By: SUZY TURNER
Suzy Turner has lived in Portugal for 22 years and works as a freelance writer. As well as putting pen to paper for our Beauty and Parenting pages, she also writes many articles on diverse subjects.
abAFOLLOWING A spate of bad press concerning teenage boys, what with the murder of family man Gary Newlove who was kicked to death by a group of youths, and the shooting of 11-year-old Rhys Jones in Liverpool, many parents, particularly in the UK, are beside themselves with worry about how best to bring up their sons.
A new book by New Zealander parenting expert Ian Grant, entitled Growing Great Boys, aims to highlight what mums and dads can do to bring up well behaved sons.
“There’s always a huge debate on whether it’s nature or nurture that makes people the way they are and I’d suggest they both work together. But parents are the key”, says Grant, who also runs a parenting organisation.

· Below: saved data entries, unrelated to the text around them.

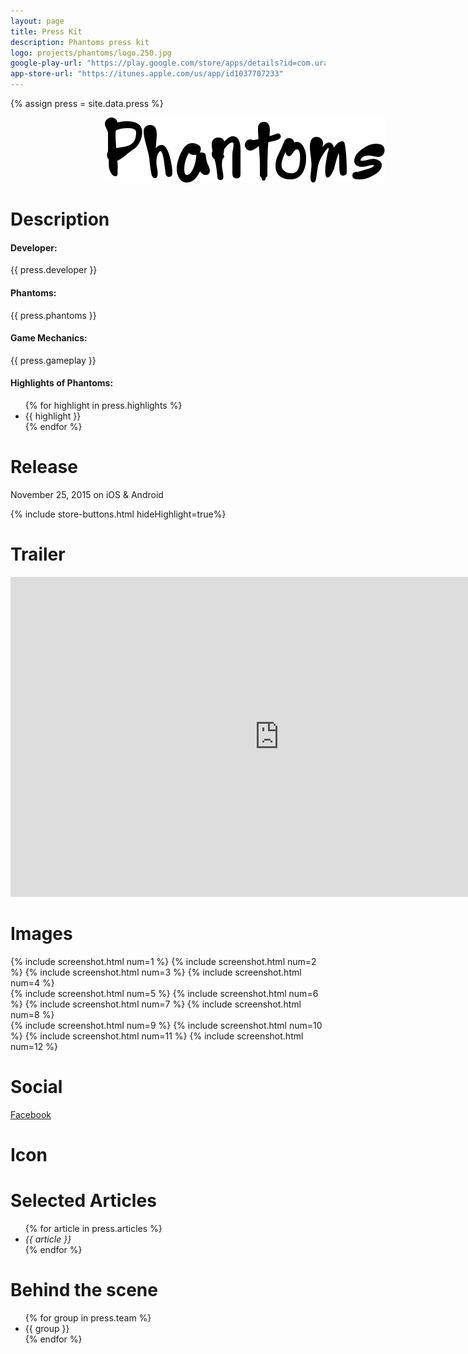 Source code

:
 ```yaml
---
layout: page
title: Press Kit
description: Phantoms press kit
logo: projects/phantoms/logo.250.jpg
google-play-url: "https://play.google.com/store/apps/details?id=com.uralys.phantoms"
app-store-url: "https://itunes.apple.com/us/app/id1037707233"
---
```


{% assign press = site.data.press %}

<div class="gutters fadeInDown animated">
  <img src= "/public/images/projects/phantoms/title.png"
  style="padding: 0px 30%;"/>
  <h1>Description</h1>
  <h4 class="bundle">Developer:</h4>
  <p>{{ press.developer }}</p>
  <h4 class="bundle">Phantoms:</h4>
  <p>{{ press.phantoms }}</p>
  <h4 class="bundle">Game Mechanics:</h4>
  <p>{{ press.gameplay }}</p>
  <h4 class="bundle">Highlights of Phantoms:</h4>
    <ul>
    {% for highlight in press.highlights %}
      <li>{{ highlight }}</li>
    {% endfor %}
    </ul>
</div>

<div class="row gutters fadeInDown animated">
  <h1 class="bundle">Release</h1>
  <p>November 25, 2015 on iOS & Android</p>

  {% include store-buttons.html hideHighlight=true%}
</div>

<div class="row gutters fadeInDown animated">
  <h1 class="bundle">Trailer</h1>
  <div class="row gutters span_12">
      <iframe width="860"
              height="512"
              src="http://www.youtube.com/embed/JELDE2yfwKI"
              frameborder="0">
      </iframe>
  </div>
</div>

<div class="row gutters fadeInDown animated">
  <h1 class="bundle">Images</h1>
  <div class="row span_12">
  {% include screenshot.html num=1 %}
  {% include screenshot.html num=2 %}
  {% include screenshot.html num=3 %}
  {% include screenshot.html num=4 %}
  </div>

  <div class="row span_12">
  {% include screenshot.html num=5 %}
  {% include screenshot.html num=6 %}
  {% include screenshot.html num=7 %}
  {% include screenshot.html num=8 %}
  </div>

  <div class="row span_12">
  {% include screenshot.html num=9 %}
  {% include screenshot.html num=10 %}
  {% include screenshot.html num=11 %}
  {% include screenshot.html num=12 %}
  </div>
</div>

<div class="row gutters fadeInDown animated">
  <h1 class="bundle">Social</h1>
  <p>
    <a href="https://www.facebook.com/uralys">Facebook</a>
  </p>
</div>

<div class="row gutters fadeInDown animated">
  <h1 class="bundle">Icon</h1>
  <div class="press-icon"
     title="Phantoms"
     style="background-image: url({{site.baseurl}}/public/images/projects/phantoms/logo.250.jpg);">
   </div>
</div>

<div class="gutters fadeInDown animated">
  <h1 class="bundle">Selected Articles </h1>
  <ul>
    {% for article in press.articles %}
      <li><i>{{ article }}</i></li>
    {% endfor %}
  </ul>
</div>

<div class="gutters fadeInDown animated">
  <h1 class="bundle">Behind the scene</h1>
  <ul>
    {% for group in press.team %}
      <li>{{ group }}</li>
    {% endfor %}
  </ul>
</div>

Aiming to give parents practical strategies in order to best deal with their sons, the book is packed with ideas and separate chapters on dealing with pre-schoolers, the middle years and the ‘dreaded’ teenage years.
It also handles the crucial role that mothers and fathers play in the raising of their kids, as well as some of the more difficult issues that may arise in family life.
Grant says parents have to talk to, and encourage, their children, telling them that they do have what it takes to make it through difficult times and to make it through life in general.
Guilty parents
What is also very important to stress is that they have got to live dealing with the consequences of their actions.
“You’ve got to allow his emotions to come out but give him ways of dealing with them. A lot of boys haven’t been allowed to do that, so they get into problems because they’ve never been able to express how they feel. You’ve got dysfunctional kids brought up by dysfunctional parents, who were themselves brought up by dysfunctional parents and it just goes on and on”, says Grant.
Often, when teenage boys get together they become somewhat akin to pack animals and, according to Grant, their parents tend to act in a similar way.
Therefore, it’s always good to keep in touch with the parents of your son’s friends and to phone them to check if he says, “their parents let me do it”, for instance. “I’ve found this to be an amazing success. I thought boys would fight it, but they actually feel very secure with it”, says Grant.
Grant says fathers need to remember that “the greatest thing a man can do is love the mother of his boys. When a boy sees that going on at home, and he’s told, ‘I’m so glad you’re part of our team’, that helps him through those teenage years.”
In writing this book, Grant says it was partly driven by his own ‘dad hunger’ – the drive to be what his father was not.